● PROBLEM TO WORK ON
No pictures are to be included when the entries below are reproduced exactly.

● EXERCISE MATERIAL
▬▬▬▬▬▬

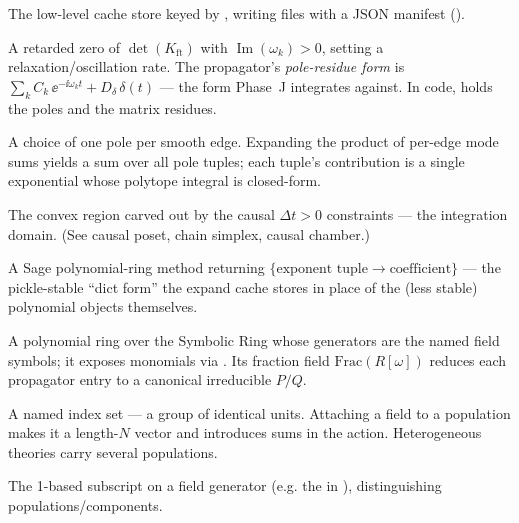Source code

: \begin{description}[leftmargin=0pt,style=nextline]
  \item[PipelineCache] The low-level cache store keyed by ,
        writing  files with a JSON manifest
        ().

  \item[Pole $\omega_k$ / pole-residue form] A retarded zero of
        $\det(K_{\mathrm{ft}})$ with $\operatorname{Im}(\omega_k)>0$, setting a
        relaxation/oscillation rate. The propagator's \emph{pole-residue form} is
        $\sum_k C_k\,\ee^{-\ii\omega_k t}+D_\delta\,\delta(t)$ --- the form Phase~J
        integrates against. In code,  holds the poles and
         the matrix residues.

  \item[Pole tuple $\alpha$] A choice of one pole per smooth edge. Expanding the
        product of per-edge mode sums yields a sum over all pole tuples; each tuple's
        contribution is a single exponential whose polytope integral is closed-form.

  \item[Polytope / chamber] The convex region carved out by the causal
        $\Delta t>0$ constraints --- the integration domain. (See causal poset, chain
        simplex, causal chamber.)

  \item[\code{poly.dict()}] A Sage polynomial-ring method returning
        $\{\text{exponent tuple}\to\text{coefficient}\}$ --- the pickle-stable
        ``dict form'' the expand cache stores in place of the (less stable)
        polynomial objects themselves.

  \item[\code{PolynomialRing(SR, names)} / fraction field] A polynomial ring over the
        Symbolic Ring whose generators are the named field symbols; it exposes
        monomials via . Its fraction field $\mathrm{Frac}(R[\omega])$
        reduces each propagator entry to a canonical irreducible $P/Q$.

  \item[Population] A named index set --- a group of  identical units.
        Attaching a field to a population makes it a length-$N$ vector and introduces
         sums in the action. Heterogeneous theories carry several
        populations.

  \item[\code{pop\_idx} (population index)] The 1-based subscript on a field
        generator (e.g. the  in ), distinguishing
        populations/components.


\end{description}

▬▬▬▬▬▬

● EXERCISE RESPONSE
Source code

: \begin{description}[leftmargin=0pt,style=nextline]
  \item[PipelineCache] The low-level cache store keyed by ,
        writing  files with a JSON manifest
        ().

  \item[Pole $\omega_k$ / pole-residue form] A retarded zero of
        $\det(K_{\mathrm{ft}})$ with $\operatorname{Im}(\omega_k)>0$, setting a
        relaxation/oscillation rate. The propagator's \emph{pole-residue form} is
        $\sum_k C_k\,\ee^{-\ii\omega_k t}+D_\delta\,\delta(t)$ --- the form Phase~J
        integrates against. In code,  holds the poles and
         the matrix residues.

  \item[Pole tuple $\alpha$] A choice of one pole per smooth edge. Expanding the
        product of per-edge mode sums yields a sum over all pole tuples; each tuple's
        contribution is a single exponential whose polytope integral is closed-form.

  \item[Polytope / chamber] The convex region carved out by the causal
        $\Delta t>0$ constraints --- the integration domain. (See causal poset, chain
        simplex, causal chamber.)

  \item[\code{poly.dict()}] A Sage polynomial-ring method returning
        $\{\text{exponent tuple}\to\text{coefficient}\}$ --- the pickle-stable
        ``dict form'' the expand cache stores in place of the (less stable)
        polynomial objects themselves.

  \item[\code{PolynomialRing(SR, names)} / fraction field] A polynomial ring over the
        Symbolic Ring whose generators are the named field symbols; it exposes
        monomials via . Its fraction field $\mathrm{Frac}(R[\omega])$
        reduces each propagator entry to a canonical irreducible $P/Q$.

  \item[Population] A named index set --- a group of  identical units.
        Attaching a field to a population makes it a length-$N$ vector and introduces
         sums in the action. Heterogeneous theories carry several
        populations.

  \item[\code{pop\_idx} (population index)] The 1-based subscript on a field
        generator (e.g. the  in ), distinguishing
        populations/components.


\end{description}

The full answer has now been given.